## Exercise instructions:
Only the lines holding the string "ggcorrplot" are needed; copy each of them from the data.

[Records shown — start]

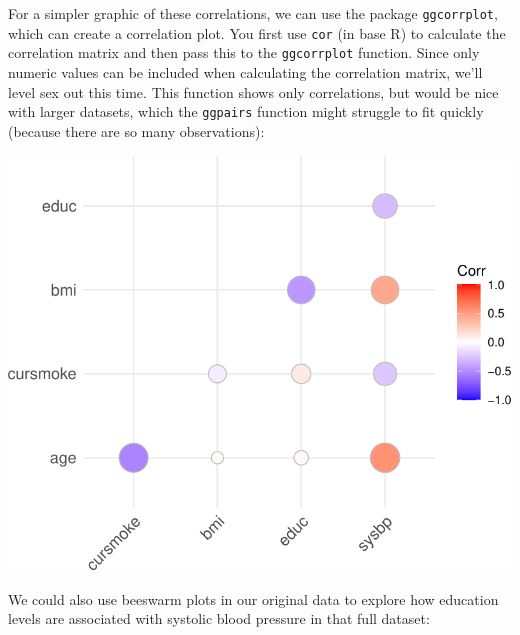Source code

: \documentclass[
]{book}
\newenvironment{Shaded}{\begin{snugshade}}{\end{snugshade}}
\newcommand{\DataTypeTok}[1]{\textcolor[rgb]{0.13,0.29,0.53}{#1}}
\newcommand{\KeywordTok}[1]{\textcolor[rgb]{0.13,0.29,0.53}{\textbf{#1}}}
\newcommand{\NormalTok}[1]{#1}
\newcommand{\OperatorTok}[1]{\textcolor[rgb]{0.81,0.36,0.00}{\textbf{#1}}}
\newcommand{\StringTok}[1]{\textcolor[rgb]{0.31,0.60,0.02}{#1}}
\begin{document}
For a simpler graphic of these correlations, we can use the package
\texttt{ggcorrplot}, which can create a correlation plot. You first use \texttt{cor} (in base
R) to calculate the correlation matrix and then pass this to the \texttt{ggcorrplot}
function. Since only numeric values can be included when calculating the
correlation matrix, we'll level sex out this time. This function shows only
correlations, but would be nice with larger datasets, which the \texttt{ggpairs}
function might struggle to fit quickly (because there are so many observations):

\begin{Shaded}
\end{Shaded}

\includegraphics{adv_epi_analysis_files/figure-latex/unnamed-chunk-286-1.pdf}

We could also use beeswarm plots in our original data to explore how
education levels are associated with systolic blood pressure in that full
dataset:
\end{document}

[Records shown — finish]

## Answer space:
\texttt{ggcorrplot}, which can create a correlation plot. You first use \texttt{cor} (in base
R) to calculate the correlation matrix and then pass this to the \texttt{ggcorrplot}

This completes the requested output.